52 Importance of Block

Section 7: Blocking a Factorial Design


But why blocking is important? Let's go back to the beginning of our problem. We have two batches of raw material to run this 2ˆ4 factorial design. However, let's suppose we have skipped that class about blocks and then we decided to distribute the raw material randomly among the runs. And this is not the bad decision at the first glance. Here we have the raw material randomly distributed. However, Batch A is still of low quality, and the results are 20 units lower. So let's reduced by 20 units all the results from batch A, and now we have our final results to analyze. As an exercise, you can use R to analyze this example. The response is the FR2 column in the data file. I will skip directly to the results. If we run a complete analysis of variance with main factors, two-factor interactions, three-factor interactions and a four-factor interaction. We cannot calculate the F-zero and the p-values, as we don't have residuals, but we can take a look and the sum of squares. And here there are some pretty high sum of squares, and some three-factor interactions have a substantially high sum of squares. However, we already know that three-factor interactions are rare. This way, these high sum of squares in the three-factor interactions is a symptom that probably something is wrong.

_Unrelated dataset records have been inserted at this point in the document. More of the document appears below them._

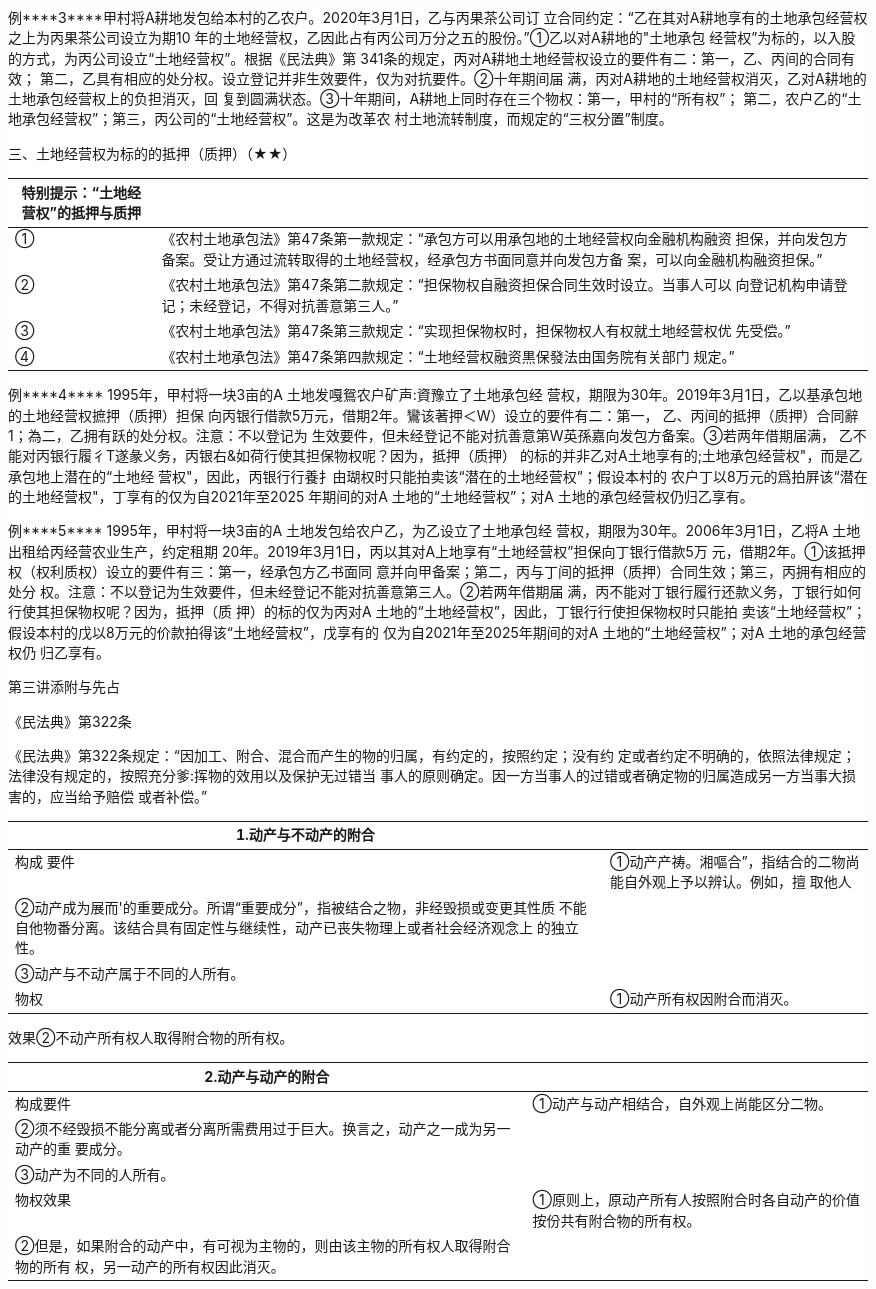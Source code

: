 
例***\*3\****甲村将A耕地发包给本村的乙农户。2020年3月1日，乙与丙果茶公司订 立合同约定：“乙在其对A耕地享有的土地承包经营权之上为丙果茶公司设立为期10 年的土地经营权，乙因此占有丙公司万分之五的股份。”①乙以对A耕地的"土地承包 经营权”为标的，以入股的方式，为丙公司设立“土地经营权”。根据《民法典》第 341条的规定，丙对A耕地土地经营权设立的要件有二：第一，乙、丙间的合同有效； 第二，乙具有相应的处分权。设立登记并非生效要件，仅为对抗要件。②十年期间届 满，丙对A耕地的土地经营权消灭，乙对A耕地的土地承包经营权上的负担消灭，回 复到圆满状态。③十年期间，A耕地上同时存在三个物权：第一，甲村的“所有权”； 第二，农户乙的“土地承包经营权”；第三，丙公司的“土地经营权”。这是为改革农 村土地流转制度，而规定的“三权分置”制度。



三、土地经营权为标的的抵押（质押）（★★）

| 特别提示：“土地经营权”的抵押与质押 |                                                              |
| ---------------------------------- | ------------------------------------------------------------ |
| ①                                  | 《农村土地承包法》第47条第一款规定：“承包方可以用承包地的土地经营权向金融机构融资 担保，并向发包方备案。受让方通过流转取得的土地经营权，经承包方书面同意并向发包方备 案，可以向金融机构融资担保。” |
| ②                                  | 《农村土地承包法》第47条第二款规定：“担保物权自融资担保合同生效时设立。当事人可以 向登记机构申请登记；未经登记，不得对抗善意第三人。” |
| ③                                  | 《农村土地承包法》第47条第三款规定：“实现担保物权时，担保物权人有权就土地经营权优 先受偿。” |
| ④                                  | 《农村土地承包法》第47条第四款规定：“土地经营权融资黒保發法由国务院有关部门 规定。” |

 

例***\*4\**** 1995年，甲村将一块3亩的A 土地发嘎鴛农户矿声:資豫立了土地承包经 营权，期限为30年。2019年3月1日，乙以基承包地的土地经营权摭押（质押）担保 向丙银行借款5万元，借期2年。鸞该著押＜W）设立的要件有二：第一， 乙、丙间的抵押（质押）合同辭1；為二，乙拥有跃的处分权。注意：不以登记为 生效要件，但未经登记不能对抗善意第W英孫嘉向发包方备案。③若两年借期届满， 乙不能对丙银行履彳T遂彖义务，丙银右&如荷行使其担保物权呢？因为，抵押（质押） 的标的并非乙对A土地享有的;土地承包经营权"，而是乙承包地上潜在的“土地经 营权"，因此，丙银行行養扌由瑚权时只能拍卖该“潜在的土地经营权”；假设本村的 农户丁以8万元的爲拍屛该“潜在的土地经营权"，丁享有的仅为自2021年至2025 年期间的对A 土地的“土地经营权”；对A 土地的承包经营权仍归乙享有。

例***\*5\**** 1995年，甲村将一块3亩的A 土地发包给农户乙，为乙设立了土地承包经 营权，期限为30年。2006年3月1日，乙将A 土地出租给丙经营农业生产，约定租期 20年。2019年3月1日，丙以其对A上地享有“土地经营权”担保向丁银行借款5万 元，借期2年。①该抵押权（权利质权）设立的要件有三：第一，经承包方乙书面同 意并向甲备案；第二，丙与丁间的抵押（质押）合同生效；第三，丙拥有相应的处分 权。注意：不以登记为生效要件，但未经登记不能对抗善意第三人。②若两年借期届 满，丙不能对丁银行履行还款义务，丁银行如何行使其担保物权呢？因为，抵押（质 押）的标的仅为丙对A 土地的“土地经营权”，因此，丁银行行使担保物权时只能拍 卖该“土地经营权”；假设本村的戊以8万元的价款拍得该“土地经营权”，戊享有的 仅为自2021年至2025年期间的对A 土地的“土地经营权”；对A 土地的承包经营权仍 归乙享有。



第三讲添附与先占

《民法典》第322条

《民法典》第322条规定：“因加工、附合、混合而产生的物的归属，有约定的，按照约定；没有约 定或者约定不明确的，依照法律规定；法律没有规定的，按照充分爹:挥物的效用以及保护无过错当 事人的原则确定。因一方当事人的过错或者确定物的归属造成另一方当事大损害的，应当给予赔偿 或者补偿。”

| 1.动产与不动产的附合                                         |                                                              |
| ------------------------------------------------------------ | ------------------------------------------------------------ |
| 构成 要件                                                    | ①动产产祷。湘嘔合”，指结合的二物尚能自外观上予以辨认。例如，擅 取他人 |
| ②动产成为展而'的重要成分。所谓“重要成分”，指被结合之物，非经毁损或变更其性质 不能自他物番分离。该结合具有固定性与继续性，动产已丧失物理上或者社会经济观念上 的独立性。 |                                                              |
| ③动产与不动产属于不同的人所有。                              |                                                              |
| 物权                                                         | ①动产所有权因附合而消灭。                                    |

效果②不动产所有权人取得附合物的所有权。

 

 

| 2.动产与动产的附合                                           |                                                              |
| ------------------------------------------------------------ | ------------------------------------------------------------ |
| 构成要件                                                     | ①动产与动产相结合，自外观上尚能区分二物。                    |
| ②须不经毁损不能分离或者分离所需费用过于巨大。换言之，动产之一成为另一动产的重 要成分。 |                                                              |
| ③动产为不同的人所有。                                        |                                                              |
| 物权效果                                                     | ①原则上，原动产所有人按照附合时各自动产的价值按份共有附合物的所有权。 |
| ②但是，如果附合的动产中，有可视为主物的，则由该主物的所有权人取得附合物的所有 权，另一动产的所有权因此消灭。 |                                                              |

After performing backwards elimination, we can have the final analysis of variance table. Here we can see that only the stirring rate and the interaction temperature and concentration were significant. We have missed most of the significant factors and interactions. But why does this happen? If we compare this new analysis of variance with the analysis of variance from the blocks, we can see that the big difference is in the mean squares of the residuals. The mean squares of the residuals of this new analysis of variance is 7.5 times higher. Thus, all the F_zeros are lower and the p-values are higher in this new analysis of variance. This is happening because the batches of raw material are an important source of variability that when randomly distributed are embedded in the residuals. However, when using blocks, we are able to withdraw some known source of variabilities, as the raw material, from the error. This way the error is lower and we can see the significant effects of the main factors and interactions.